Task description
Which lines of the data below include the string "cybersicurezza"? Return each of them.

Material provided
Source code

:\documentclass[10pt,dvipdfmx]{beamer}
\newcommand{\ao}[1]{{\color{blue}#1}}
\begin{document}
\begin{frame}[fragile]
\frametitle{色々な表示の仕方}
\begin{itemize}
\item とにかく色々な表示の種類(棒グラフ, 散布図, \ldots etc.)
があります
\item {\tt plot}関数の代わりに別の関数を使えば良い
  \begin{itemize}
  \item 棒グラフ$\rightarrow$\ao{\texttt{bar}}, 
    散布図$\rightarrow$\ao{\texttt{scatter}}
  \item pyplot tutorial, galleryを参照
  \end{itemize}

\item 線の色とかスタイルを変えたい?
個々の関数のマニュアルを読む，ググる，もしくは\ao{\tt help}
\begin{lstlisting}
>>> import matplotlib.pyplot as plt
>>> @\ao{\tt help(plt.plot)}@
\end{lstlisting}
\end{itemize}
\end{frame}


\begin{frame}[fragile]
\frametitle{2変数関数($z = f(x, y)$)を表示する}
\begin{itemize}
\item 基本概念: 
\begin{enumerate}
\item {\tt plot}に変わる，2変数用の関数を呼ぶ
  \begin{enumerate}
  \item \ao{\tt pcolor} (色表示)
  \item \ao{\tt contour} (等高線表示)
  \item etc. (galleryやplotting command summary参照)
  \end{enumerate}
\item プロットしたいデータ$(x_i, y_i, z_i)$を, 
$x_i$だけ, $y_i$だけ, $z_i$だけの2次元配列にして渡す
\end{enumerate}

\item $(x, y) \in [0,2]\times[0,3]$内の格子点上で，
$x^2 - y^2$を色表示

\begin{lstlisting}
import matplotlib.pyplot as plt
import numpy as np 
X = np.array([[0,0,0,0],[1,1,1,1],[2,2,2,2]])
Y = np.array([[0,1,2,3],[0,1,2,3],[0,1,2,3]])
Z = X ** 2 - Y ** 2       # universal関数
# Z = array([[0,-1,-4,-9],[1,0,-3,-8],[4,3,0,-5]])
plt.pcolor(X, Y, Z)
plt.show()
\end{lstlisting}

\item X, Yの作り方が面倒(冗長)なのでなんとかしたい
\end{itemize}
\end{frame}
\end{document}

--

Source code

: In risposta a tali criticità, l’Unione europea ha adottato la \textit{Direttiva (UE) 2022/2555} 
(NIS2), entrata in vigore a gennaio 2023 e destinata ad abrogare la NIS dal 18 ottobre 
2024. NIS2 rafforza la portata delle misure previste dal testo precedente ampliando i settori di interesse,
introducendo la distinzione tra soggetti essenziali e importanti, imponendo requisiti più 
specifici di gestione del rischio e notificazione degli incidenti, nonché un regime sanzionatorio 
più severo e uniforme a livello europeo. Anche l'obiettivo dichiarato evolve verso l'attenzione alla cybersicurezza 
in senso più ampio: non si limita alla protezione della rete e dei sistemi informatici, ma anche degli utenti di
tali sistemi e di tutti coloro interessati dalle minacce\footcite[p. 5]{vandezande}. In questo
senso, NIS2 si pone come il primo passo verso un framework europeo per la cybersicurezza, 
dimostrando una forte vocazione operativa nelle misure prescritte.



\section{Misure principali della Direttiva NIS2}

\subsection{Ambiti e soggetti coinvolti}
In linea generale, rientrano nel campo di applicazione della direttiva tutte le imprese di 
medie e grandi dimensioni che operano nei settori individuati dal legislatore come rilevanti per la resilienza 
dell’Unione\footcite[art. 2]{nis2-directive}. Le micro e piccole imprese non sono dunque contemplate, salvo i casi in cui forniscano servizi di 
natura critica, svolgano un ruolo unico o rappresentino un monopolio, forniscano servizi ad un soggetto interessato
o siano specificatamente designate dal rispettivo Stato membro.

* * *

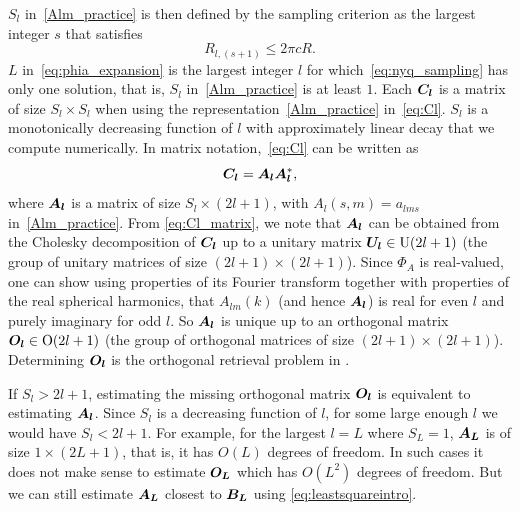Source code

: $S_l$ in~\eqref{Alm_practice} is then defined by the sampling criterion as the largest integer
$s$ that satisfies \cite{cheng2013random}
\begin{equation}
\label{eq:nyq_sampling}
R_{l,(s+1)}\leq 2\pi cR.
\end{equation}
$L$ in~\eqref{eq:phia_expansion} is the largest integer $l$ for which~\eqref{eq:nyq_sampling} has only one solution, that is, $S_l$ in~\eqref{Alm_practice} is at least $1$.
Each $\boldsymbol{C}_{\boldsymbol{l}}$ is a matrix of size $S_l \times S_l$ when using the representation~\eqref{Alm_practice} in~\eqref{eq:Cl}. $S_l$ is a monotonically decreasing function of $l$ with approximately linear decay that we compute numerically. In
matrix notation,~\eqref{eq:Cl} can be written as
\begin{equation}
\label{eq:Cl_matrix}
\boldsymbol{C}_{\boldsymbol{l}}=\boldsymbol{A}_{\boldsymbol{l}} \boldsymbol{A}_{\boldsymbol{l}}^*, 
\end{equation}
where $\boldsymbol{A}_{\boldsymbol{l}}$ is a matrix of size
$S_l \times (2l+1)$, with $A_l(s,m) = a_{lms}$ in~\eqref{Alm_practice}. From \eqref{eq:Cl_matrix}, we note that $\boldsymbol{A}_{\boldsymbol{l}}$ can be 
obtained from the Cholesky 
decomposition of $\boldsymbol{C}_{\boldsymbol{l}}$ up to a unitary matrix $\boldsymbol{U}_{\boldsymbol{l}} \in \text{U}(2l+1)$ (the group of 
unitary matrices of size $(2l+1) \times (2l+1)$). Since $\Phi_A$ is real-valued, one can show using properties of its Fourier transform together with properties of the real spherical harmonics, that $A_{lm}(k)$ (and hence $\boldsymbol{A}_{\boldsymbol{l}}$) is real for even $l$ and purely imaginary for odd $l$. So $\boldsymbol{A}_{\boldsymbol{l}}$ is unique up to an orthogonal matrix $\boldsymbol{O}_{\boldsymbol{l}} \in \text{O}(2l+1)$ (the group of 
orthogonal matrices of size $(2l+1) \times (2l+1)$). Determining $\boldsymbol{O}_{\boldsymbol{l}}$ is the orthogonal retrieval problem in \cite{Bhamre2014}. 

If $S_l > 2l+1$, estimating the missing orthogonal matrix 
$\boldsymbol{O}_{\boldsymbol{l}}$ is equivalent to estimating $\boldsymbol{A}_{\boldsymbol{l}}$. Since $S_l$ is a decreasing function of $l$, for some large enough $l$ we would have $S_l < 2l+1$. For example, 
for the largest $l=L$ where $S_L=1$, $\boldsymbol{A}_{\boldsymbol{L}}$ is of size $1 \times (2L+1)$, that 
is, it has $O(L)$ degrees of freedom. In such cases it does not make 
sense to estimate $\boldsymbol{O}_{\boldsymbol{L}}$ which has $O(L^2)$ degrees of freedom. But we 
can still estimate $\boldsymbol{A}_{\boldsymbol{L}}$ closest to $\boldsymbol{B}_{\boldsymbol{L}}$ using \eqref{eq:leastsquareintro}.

Task response
più severo e uniforme a livello europeo. Anche l'obiettivo dichiarato evolve verso l'attenzione alla cybersicurezza 
senso, NIS2 si pone come il primo passo verso un framework europeo per la cybersicurezza, 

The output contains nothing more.